Thing from Another World
(2003) - RKO Pictures (Warner Bros.)
by Bill Hunt, editor of The Digital Bits
Disc Ratings (Video/Audio/Extras): B/B/D
Specs and Features
87 mins, NR, full frame (1.33:1), single-sided, single-layered,
Snapper packaging, theatrical trailer, film-themed menus with sound
and music, scene access (25 chapters), languages: English DD 1.0
Mono, subtitles: English, French & Spanish, Closed Captioned
"Watch the skies!"
I've said it before and I'll say it again... there's just nothing
like a good 1950s sci-fi flick to kill an afternoon with. And they
don't get much better than The Thing from
The Thing from Another World
tells of the story of a scientific expedition at the North Pole,
lead by the eminent Dr. Carrington. As they're conducting their
experiments one day, the scientists detect a massive object - some
kind of huge aircraft - falling to Earth. It crashes some 40 miles
from their camp, so they call in the Air Force to help investigate.

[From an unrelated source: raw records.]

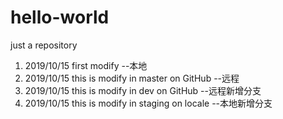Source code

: # hello-world
just a repository

1. 2019/10/15 first modify --本地
2. 2019/10/15 this is modify in master on GitHub --远程
3. 2019/10/15 this is modify in dev on GitHub --远程新增分支
4. 2019/10/15 this is modify in staging on locale --本地新增分支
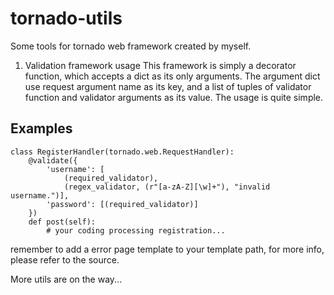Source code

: tornado-utils
=============

Some tools for tornado web framework created by myself.

1. Validation framework usage
This framework is simply a decorator function, which accepts a
dict as its only arguments. The argument dict use request argument
name as its key, and a list of tuples of validator function and
validator arguments as its value. The usage is quite simple.

Examples
---------

    class RegisterHandler(tornado.web.RequestHandler):
        @validate({
            'username': [
                (required_validator),
                (regex_validator, (r"[a-zA-Z][\w]+"), "invalid username.")],
            'password': [(required_validator)]
        })
        def post(self):
            # your coding processing registration...


remember to add a error page template to your template path, for more
info, please refer to the source.

More utils are on the way...
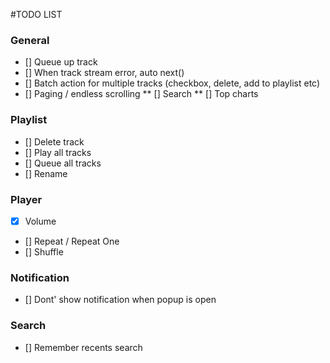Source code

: #TODO LIST

### General
* [] Queue up track
* [] When track stream error, auto next()
* [] Batch action for multiple tracks (checkbox, delete, add to playlist etc)
* [] Paging / endless scrolling
** [] Search
** [] Top charts

### Playlist
* [] Delete track
* [] Play all tracks
* [] Queue all tracks
* [] Rename

### Player
* [x] Volume
* [] Repeat / Repeat One
* [] Shuffle

### Notification
* [] Dont' show notification when popup is open


### Search
* [] Remember recents search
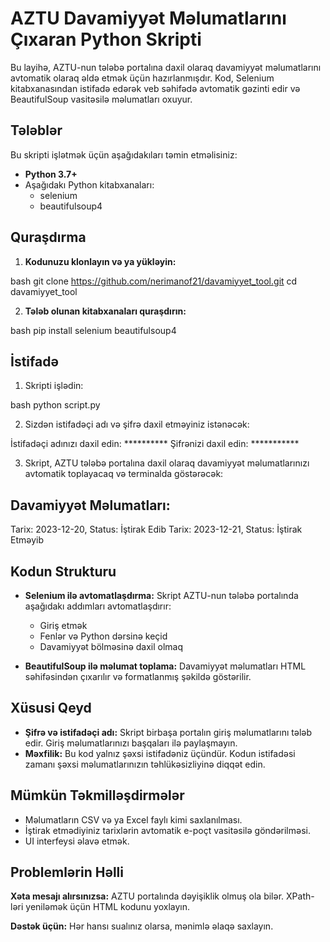 # AZTU Davamiyyət Məlumatlarını Çıxaran Python Skripti

Bu layihə, AZTU-nun tələbə portalına daxil olaraq davamiyyət məlumatlarını avtomatik olaraq əldə etmək üçün hazırlanmışdır. Kod, Selenium kitabxanasından istifadə edərək veb səhifədə avtomatik gəzinti edir və BeautifulSoup vasitəsilə məlumatları oxuyur.

## Tələblər

Bu skripti işlətmək üçün aşağıdakıları təmin etməlisiniz:

- **Python 3.7+**
- Aşağıdakı Python kitabxanaları:
  - selenium
  - beautifulsoup4


## Quraşdırma

1. **Kodunuzu klonlayın və ya yükləyin:**
   
bash
   git clone https://github.com/nerimanof21/davamiyyet_tool.git
   cd davamiyyet_tool


2. **Tələb olunan kitabxanaları quraşdırın:**
   
bash
   pip install selenium beautifulsoup4



## İstifadə

1. Skripti işlədin:
   
bash
   python script.py


2. Sizdən istifadəçi adı və şifrə daxil etməyiniz istənəcək:
   
İstifadəçi adınızı daxil edin: **********
   Şifrənizi daxil edin: ***********


3. Skript, AZTU tələbə portalına daxil olaraq davamiyyət məlumatlarınızı avtomatik toplayacaq və terminalda göstərəcək:
   
Davamiyyət Məlumatları:
   ------------------------------
   Tarix: 2023-12-20, Status: İştirak Edib
   Tarix: 2023-12-21, Status: İştirak Etməyib


## Kodun Strukturu

- **Selenium ilə avtomatlaşdırma:**
  Skript AZTU-nun tələbə portalında aşağıdakı addımları avtomatlaşdırır:
  - Giriş etmək
  - Fenlər və Python dərsinə keçid
  - Davamiyyət bölməsinə daxil olmaq

- **BeautifulSoup ilə məlumat toplama:**
  Davamiyyət məlumatları HTML səhifəsindən çıxarılır və formatlanmış şəkildə göstərilir.

## Xüsusi Qeyd

- **Şifrə və istifadəçi adı:** Skript birbaşa portalın giriş məlumatlarını tələb edir. Giriş məlumatlarınızı başqaları ilə paylaşmayın.
- **Məxfilik:** Bu kod yalnız şəxsi istifadəniz üçündür. Kodun istifadəsi zamanı şəxsi məlumatlarınızın təhlükəsizliyinə diqqət edin.

## Mümkün Təkmilləşdirmələr

- Məlumatların CSV və ya Excel faylı kimi saxlanılması.
- İştirak etmədiyiniz tarixlərin avtomatik e-poçt vasitəsilə göndərilməsi.
- UI interfeysi əlavə etmək.

## Problemlərin Həlli

**Xəta mesajı alırsınızsa:**
AZTU portalında dəyişiklik olmuş ola bilər. XPath-ləri yeniləmək üçün HTML kodunu yoxlayın.

**Dəstək üçün:**
Hər hansı sualınız olarsa, mənimlə əlaqə saxlayın.
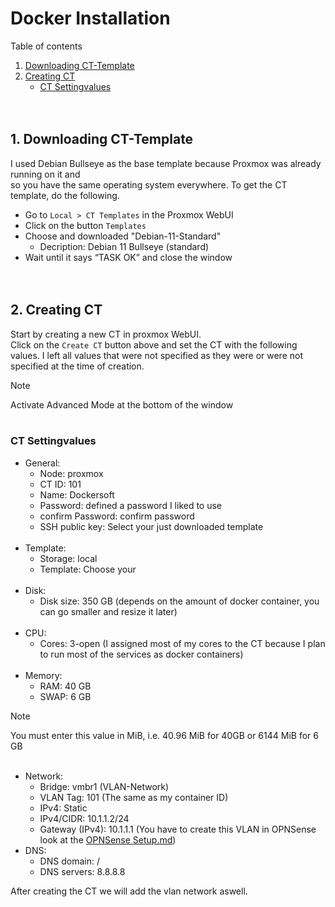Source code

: # Docker Installation
Table of contents

1. <a href="#1-downloading-ct-template">Downloading CT-Template</a>
2. <a href="#2-creating-ct">Creating CT</a>
    * <a href="#ct-settingvalues">CT Settingvalues</a>
<br><br><br>


## 1. Downloading CT-Template
I used Debian Bullseye as the base template because Proxmox was already running on it and<br>
so you have the same operating system everywhere. To get the CT template, do the following.

* Go to `Local > CT Templates` in the Proxmox WebUI
* Click on the button `Templates`
* Choose and downloaded "Debian-11-Standard"
    * Decription: Debian 11 Bullseye (standard)
* Wait until it says “TASK OK” and close the window
<br><br><br>


## 2. Creating CT
Start by creating a new CT in proxmox WebUI.<br>
Click on the `Create CT` button above and set the CT with the following values.
I left all values that were not specified as they were or were not specified at the time of creation.

> [!NOTE]
> Activate Advanced Mode at the bottom of the window
<br><br>

### CT Settingvalues
* General:
    * Node:             proxmox
    * CT ID:            101
    * Name:             Dockersoft
    * Password:         defined a password I liked to use
    * confirm Password: confirm password
    * SSH public key:   Select your just downloaded template
<br><br>
* Template:
    * Storage:          local
    * Template:         Choose your 
<br><br>
* Disk:
    * Disk size:        350 GB (depends on the amount of docker container, you can go smaller and resize it later)
<br><br>
* CPU:
    * Cores:            3-open (I assigned most of my cores to the CT because I plan to run most of the services as docker containers)
<br><br>
* Memory:
    * RAM:              40 GB
    * SWAP:              6 GB
> [!NOTE]
> You must enter this value in MiB, i.e. 40.96 MiB for 40GB or 6144 MiB for 6 GB
<br><br>
* Network:
    * Bridge:           vmbr1 (VLAN-Network)
    * VLAN Tag:         101 (The same as my container ID)
    * IPv4:             Static
    * IPv4/CIDR:        10.1.1.2/24
    * Gateway (IPv4):   10.1.1.1 (You have to create this VLAN in OPNSense look at the [OPNSense Setup.md](../opnsense/SETUP.md))
* DNS:
    * DNS domain:       /
    * DNS servers:      8.8.8.8

After creating the CT we will add the vlan network aswell.
<br><br><br>



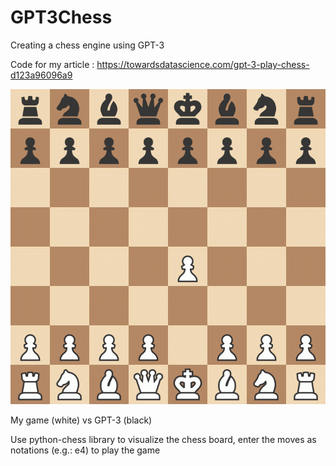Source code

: # GPT3Chess
Creating a chess engine using GPT-3 

Code for my article : https://towardsdatascience.com/gpt-3-play-chess-d123a96096a9

![game-vs-gpt3](https://github.com/ShamzGuy/GPT3Chess/blob/main/game_vs_gpt3.gif)

My game (white) vs GPT-3 (black)

Use python-chess library to visualize the chess board, enter the moves as notations (e.g.: e4) to play the game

Enter Captain Hendry and his aircrew, who fly in from Anchorage and
to take Carrington and his men, along with an over-eager newspaper
man, to the crash site. There they discover a flying saucer frozen
in the ice. In an amusing scene, they manage to destroy the saucer
while trying to release it for study, but their efforts are redeemed
when they also find the saucer's occupant frozen nearby.
Returning to their base with the alien on ice, a struggle soon
begins between Carrington and his people, who wish to study the
creature immediately, and Hendry, who knows they might be dealing
with something dangerous, and who wants to wait for official orders
on how to proceed. But a snowstorm has blown in, rendering
communication with the outside world impossible. And you know what
that means. Yep... cut off from the outside world, the group
suddenly finds themselves fighting for survival when the creature
thaws and escapes, and also fighting each other in a classic
stand-off between science and the military. Things get even more
hairy, however, when it's discovered that the creature is quite
literally out for human blood.
One of the things that make this film so effective is the cast.
They play their roles with straight-laced bravado. Their work is so
disarming that when the invader finally does make his appearance, it
takes the audience entirely by surprise. The alien strides into a
room full of heavily armed people and starts raising hell - you
don't expect it and the creature's scenes are that much more
effective for it. It's a good thing too, because James Arness (as
the alien) looks like a guy wearing a lot of green makeup - these
are not terribly effective creature effects. Still, the direction is
effective and composer Dimitri Tiomkin's creepy score helps add
tension in just the right moments.
Interestingly, there's been a lot of controversy over the years as
to who actually directed this film - producer Howard Hawks or the
credited director, Christian Nyby. Regardless of who actually sat
behind the camera, it was certainly the well-established Hawks who
got the lion's share of the publicity.
This new DVD is part of a series of classic sci-fi/horror releases
from Warner that include The Omega Man,
Soylent Green, Of
Unknown Origin, House of Wax
and The Haunting. The
Thing is presented here in all its original full frame, B&W
glory, and the picture quality is quite good overall. The contrast
is excellent, with generally good detail and moderate, but
appropriate, film grain. There's little in the way of edge
enhancement and compression artifacting, and only light dust and
dirt present on the print. There are a few areas where a missing
frame or two results in a noticeable jump in the picture and sound,
but given the age of this film (and the condition we've heard many
of these old RKO titles were in), fans should be plenty happy.
On the audio side of things, we're presented with the films
original monaural soundtrack, encoded here in Dolby Digital 1.0. The
sound isn't at all dynamic, coming as it does entirely from your
center speaker, but it's entirely appropriate to the film. The track
sounds good and represents the film well, although you might have to
turn the volume up in a couple of passages to make out what's being
said, particularly when the actors are talking over one another.
In terms of extras, you get the film's original theatrical trailer
and that's it. The trailer is only in fair condition, but it's
hilarious - typical of many 1950s sci-fi trailers - and it's well
worth a watch. You should also note that the packaging features some
fun publicity stills of the cast - the one on the inside flap is
It's not a special edition and it's not a spectacular release, but
it's on DVD and it's appropriately cheap, so who's complaining? The
Thing from Another World is as classic an entry in the
1950s sci-fi canon as you'll ever see. Definitely recommended.